Akan tetapi fokus tulisan ini bukan tentang ketertarikan terhadap jurusan Studi Agama Agama, melainkan pelajaran serta diskusi yang berkembang di kalangan mahasiswanya di jenjang Strata 1 (S1).Terkadang, mereka lebih sibuk berputar pada pembahasan ritus agama dan fenomena sosial atau politik yang berkaitan dengan agama dibandingkan dengan memahami titik paling fundamental dalam ajaran agama.
Tentu saja tidak ada yang salah dengan pembahasan teologi dan sosial hubungan umat beragama. Namun yang perlu diketahui, bahwa masing-masing agama mempunyai prinsip tradisional yang tertuang dalam kitab suci untuk memantapkan diri dalam mengimplementasikan ajaran agama.
Prinsip tradisional itu dapat ditelusuri secara mendalam melalui filsafat perenial. Selanjutnya akan diketahui bahwa filsafat perenial akan membantu menjawab persoalan manusia modern yang mulai mengalami krisis spiritual atau sudah tidak lagi percaya dengan agama.
Fenomena "Terlupakannya" Agama
Diskusi seputar agama dan kehidupan spiritual di era modern saat ini lebih umum dikenal sebatas ritus atau ibadah yang menjadi kewajiban pemeluknya. Jarang atau bahkan tidak ada yang mengelaborasi secara lebih luas dan kontekstual tentang ajaran agama yang termaktub dalam kitab suci.

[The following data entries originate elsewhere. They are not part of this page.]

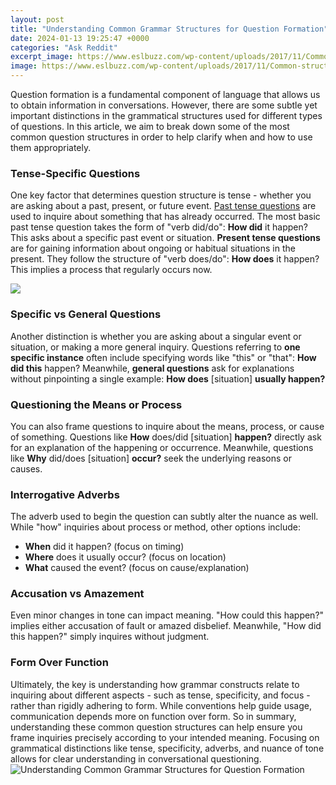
```yaml
---
layout: post
title: "Understanding Common Grammar Structures for Question Formation"
date: 2024-01-13 19:25:47 +0000
categories: "Ask Reddit"
excerpt_image: https://www.eslbuzz.com/wp-content/uploads/2017/11/Common-structures-in-english.jpg
image: https://www.eslbuzz.com/wp-content/uploads/2017/11/Common-structures-in-english.jpg
---
```


Question formation is a fundamental component of language that allows us to obtain information in conversations. However, there are some subtle yet important distinctions in the grammatical structures used for different types of questions. In this article, we aim to break down some of the most common question structures in order to help clarify when and how to use them appropriately.
### Tense-Specific Questions
One key factor that determines question structure is tense - whether you are asking about a past, present, or future event. 
[Past tense questions](https://yt.io.vn/collection/albro) are used to inquire about something that has already occurred. The most basic past tense question takes the form of "verb did/do": **How did** it happen? This asks about a specific past event or situation. 
**Present tense questions** are for gaining information about ongoing or habitual situations in the present. They follow the structure of "verb does/do": **How does** it happen? This implies a process that regularly occurs now.

![](http://media.llb.re.s3.amazonaws.com/pub/notes/question_sentences.jpg)
### Specific vs General Questions
Another distinction is whether you are asking about a singular event or situation, or making a more general inquiry. 
Questions referring to **one specific instance** often include specifying words like "this" or "that": **How did this** happen? Meanwhile, **general questions** ask for explanations without pinpointing a single example: **How does** [situation] **usually happen?**   
### Questioning the Means or Process
You can also frame questions to inquire about the means, process, or cause of something. Questions like **How** does/did [situation] **happen?** directly ask for an explanation of the happening or occurrence. Meanwhile, questions like **Why** did/does [situation] **occur?** seek the underlying reasons or causes.
### Interrogative Adverbs 
The adverb used to begin the question can subtly alter the nuance as well. While "how" inquiries about process or method, other options include:
- **When** did it happen? (focus on timing)
- **Where** does it usually occur? (focus on location)   
- **What** caused the event? (focus on cause/explanation)
### Accusation vs Amazement
Even minor changes in tone can impact meaning. "How could this happen?" implies either accusation of fault or amazed disbelief. Meanwhile, "How did this happen?" simply inquires without judgment.
### Form Over Function
Ultimately, the key is understanding how grammar constructs relate to inquiring about different aspects - such as tense, specificity, and focus - rather than rigidly adhering to form. While conventions help guide usage, communication depends more on function over form.
So in summary, understanding these common question structures can help ensure you frame inquiries precisely according to your intended meaning. Focusing on grammatical distinctions like tense, specificity, adverbs, and nuance of tone allows for clear understanding in conversational questioning.
![Understanding Common Grammar Structures for Question Formation](https://www.eslbuzz.com/wp-content/uploads/2017/11/Common-structures-in-english.jpg)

Bahkan diperkuat dengan pengajian rutin di tengah masyarakat yang lebih sering mengangkat tema tentang akidah dan ritual keagamaan. Memang tidak ada yang keliru dari tema pengajian semacam itu, tapi di satu sisi akan menjadi alasan paling kuat terkait argumentasi orang-orang yang memilih meletakkan agama di sudut terluar dari kepentingan hidup duniawi mereka.

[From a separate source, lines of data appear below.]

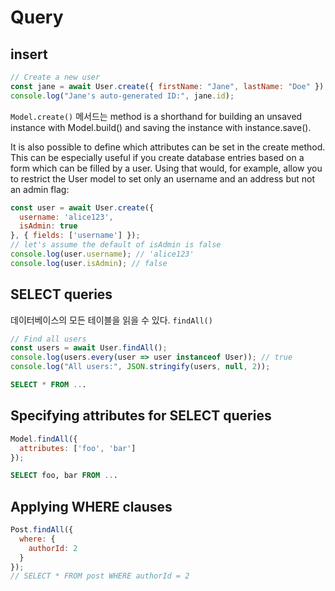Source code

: # Query

## insert

```js
// Create a new user
const jane = await User.create({ firstName: "Jane", lastName: "Doe" });
console.log("Jane's auto-generated ID:", jane.id);
```

`Model.create()` 메서드는 method is a shorthand for building an unsaved instance with Model.build() and saving the instance with instance.save().


It is also possible to define which attributes can be set in the create method. This can be especially useful if you create database entries based on a form which can be filled by a user. Using that would, for example, allow you to restrict the User model to set only an username and an address but not an admin flag:

```js
const user = await User.create({
  username: 'alice123',
  isAdmin: true
}, { fields: ['username'] });
// let's assume the default of isAdmin is false
console.log(user.username); // 'alice123'
console.log(user.isAdmin); // false
```

## SELECT queries

데이터베이스의 모든 테이블을 읽을 수 있다. `findAll()`

```js
// Find all users
const users = await User.findAll();
console.log(users.every(user => user instanceof User)); // true
console.log("All users:", JSON.stringify(users, null, 2));
```

```sql
SELECT * FROM ...
```

## Specifying attributes for SELECT queries

```js
Model.findAll({
  attributes: ['foo', 'bar']
});
```
```sql
SELECT foo, bar FROM ...
```

## Applying WHERE clauses

```js
Post.findAll({
  where: {
    authorId: 2
  }
});
// SELECT * FROM post WHERE authorId = 2
```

Ajaran agama dianggap kontraproduktif atas kemajuan teknologi dan kebutuhan hidup manusia, karena terlalu sibuk membahas, mana yang wajib dan sunnah, mana yang disebut orang beriman dan mana yang kafir, kelompok A atau kelompok B atau kelompok C dan seterusnya yang benar-benar menjalankan akidah sesuai tuntunan Nabi, atau adakah kelompok yang dianggap sesat dan sebagainya.
Perputaran yang tiada henti pada aspek luaran juga membuat anak muda generasi millenial dan gen Z semakin yakin untuk tidak terlalu menaruh kepedulian serius terhadap ajaran agama. Sementara yang mereka butuhkan adalah penawar dari rasa atas kekosongan batin dan krisis mental.
Padahal jika para pemuka agama dan akademisi di bidang agama mau serius menyelami prinsip tradisional paling fundamental dalam agama, maka akan ditemukan jawaban mendasar tentang fungsi agama hadir bagi umat manusia. Penyelaman terdalam pada inti ajaran agama mengantarkan manusia menemui paradigma kearifan perenial (perenial wisdom).